Data entries:
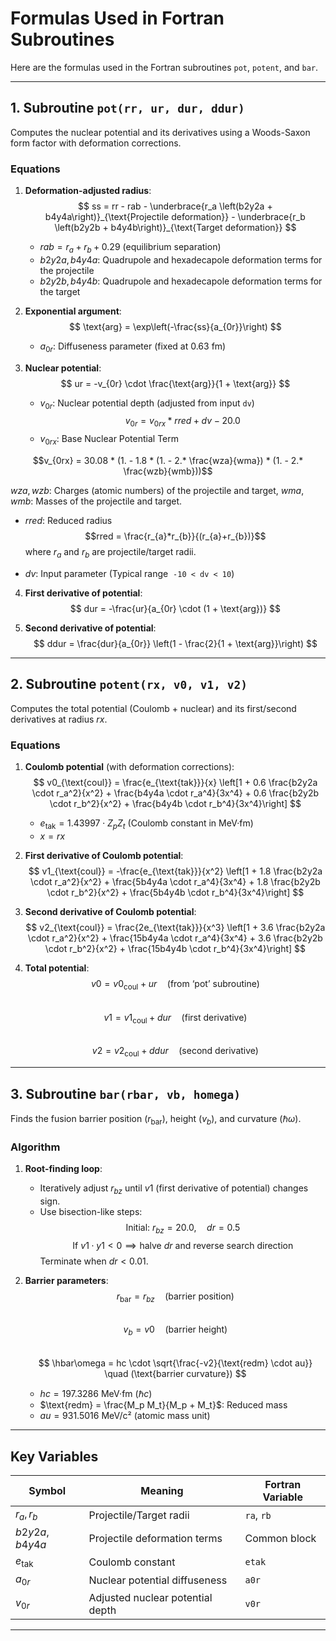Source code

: # Formulas Used in Fortran Subroutines

Here are the formulas used in the Fortran subroutines `pot`, `potent`, and `bar`.

---

## 1. Subroutine `pot(rr, ur, dur, ddur)`

Computes the nuclear potential and its derivatives using a Woods-Saxon form factor with deformation corrections.

### Equations

1. **Deformation-adjusted radius**:  
   $$ ss = rr - rab - \underbrace{r_a \left(b2y2a + b4y4a\right)}_{\text{Projectile deformation}} - \underbrace{r_b \left(b2y2b + b4y4b\right)}_{\text{Target deformation}} $$  
   - $rab = r_a + r_b + 0.29$ (equilibrium separation)  
   - $b2y2a, b4y4a$: Quadrupole and hexadecapole deformation terms for the projectile  
   - $b2y2b, b4y4b$: Quadrupole and hexadecapole deformation terms for the target  

2. **Exponential argument**:  
   $$ \text{arg} = \exp\left(-\frac{ss}{a_{0r}}\right) $$  
   - $a_{0r}$: Diffuseness parameter (fixed at 0.63 fm)  

3. **Nuclear potential**:  
   $$ ur = -v_{0r} \cdot \frac{\text{arg}}{1 + \text{arg}} $$  
   - $v_{0r}$: Nuclear potential depth (adjusted from input `dv`)  
   $$v_{0r} = v_{0rx} * rred + dv - 20.0$$
   -  $v_{0rx}$: Base Nuclear Potential Term

$$v_{0rx} = 30.08 * (1. - 1.8 * (1. - 2.* \frac{wza}{wma}) * (1. - 2.* \frac{wzb}{wmb}))$$

   $wza, wzb$: Charges (atomic numbers) of the projectile and target, $wma, wmb$: Masses of the projectile and target.
   
   - $rred$: Reduced radius $$rred = \frac{r_{a}*r_{b}}{(r_{a}+r_{b})}$$where $r_a$ and $r_b$ are projectile/target radii.
   
   - $dv$: Input parameter (Typical range  `-10 < dv < 10`)

4. **First derivative of potential**:  
   $$ dur = -\frac{ur}{a_{0r} \cdot (1 + \text{arg})} $$  

5. **Second derivative of potential**:  
   $$ ddur = \frac{dur}{a_{0r}} \left(1 - \frac{2}{1 + \text{arg}}\right) $$  

---

## 2. Subroutine `potent(rx, v0, v1, v2)`

Computes the total potential (Coulomb + nuclear) and its first/second derivatives at radius $rx$.

### Equations

1. **Coulomb potential** (with deformation corrections):  
   $$ v0_{\text{coul}} = \frac{e_{\text{tak}}}{x} \left[1 + 0.6 \frac{b2y2a \cdot r_a^2}{x^2} + \frac{b4y4a \cdot r_a^4}{3x^4} + 0.6 \frac{b2y2b \cdot r_b^2}{x^2} + \frac{b4y4b \cdot r_b^4}{3x^4}\right] $$  
   - $e_{\text{tak}} = 1.43997 \cdot Z_p Z_t$ (Coulomb constant in MeV·fm)  
   - $x = rx$  

2. **First derivative of Coulomb potential**:  
   $$ v1_{\text{coul}} = -\frac{e_{\text{tak}}}{x^2} \left[1 + 1.8 \frac{b2y2a \cdot r_a^2}{x^2} + \frac{5b4y4a \cdot r_a^4}{3x^4} + 1.8 \frac{b2y2b \cdot r_b^2}{x^2} + \frac{5b4y4b \cdot r_b^4}{3x^4}\right] $$  

3. **Second derivative of Coulomb potential**:  
   $$ v2_{\text{coul}} = \frac{2e_{\text{tak}}}{x^3} \left[1 + 3.6 \frac{b2y2a \cdot r_a^2}{x^2} + \frac{15b4y4a \cdot r_a^4}{3x^4} + 3.6 \frac{b2y2b \cdot r_b^2}{x^2} + \frac{15b4y4b \cdot r_b^4}{3x^4}\right] $$  

4. **Total potential**:  
   $$ v0 = v0_{\text{coul}} + ur \quad (\text{from `pot' subroutine}) $$  
   $$ v1 = v1_{\text{coul}} + dur \quad (\text{first derivative}) $$  
   $$ v2 = v2_{\text{coul}} + ddur \quad (\text{second derivative}) $$  

---

## 3. Subroutine `bar(rbar, vb, homega)`

Finds the fusion barrier position ($r_{\text{bar}}$), height ($v_b$), and curvature ($\hbar\omega$).

### Algorithm

1. **Root-finding loop**:  
   - Iteratively adjust $r_{bz}$ until $v1$ (first derivative of potential) changes sign.  
   - Use bisection-like steps:       
   $$ \text{Initial: } r_{bz} = 20.0, \quad dr = 0.5 $$$$ \text{If } v1 \cdot y1 < 0 \implies \text{halve } dr \text{ and reverse search direction} $$  Terminate when $dr < 0.01$.  

2. **Barrier parameters**:  
   $$ r_{\text{bar}} = r_{bz} \quad (\text{barrier position}) $$  
   $$ v_b = v0 \quad (\text{barrier height}) $$  
   $$ \hbar\omega = hc \cdot \sqrt{\frac{-v2}{\text{redm} \cdot au}} \quad (\text{barrier curvature}) $$  
   - $hc = 197.3286$ MeV·fm ($\hbar c$)  
   - $\text{redm} = \frac{M_p M_t}{M_p + M_t}$: Reduced mass  
   - $au = 931.5016$ MeV/c² (atomic mass unit)  

---

## Key Variables

| Symbol           | Meaning                                  | Fortran Variable |
|------------------|------------------------------------------|------------------|
| $r_a, r_b$       | Projectile/Target radii                  | `ra`, `rb`       |
| $b2y2a, b4y4a$   | Projectile deformation terms             | Common block     |
| $e_{\text{tak}}$ | Coulomb constant                         | `etak`           |
| $a_{0r}$         | Nuclear potential diffuseness            | `a0r`            |
| $v_{0r}$         | Adjusted nuclear potential depth         | `v0r`            |

---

### What is being asked
Filter the entries down to the lines that hold "Computes". Copy those lines.

### Answer box
Computes the nuclear potential and its derivatives using a Woods-Saxon form factor with deformation corrections.
Computes the total potential (Coulomb + nuclear) and its first/second derivatives at radius $rx$.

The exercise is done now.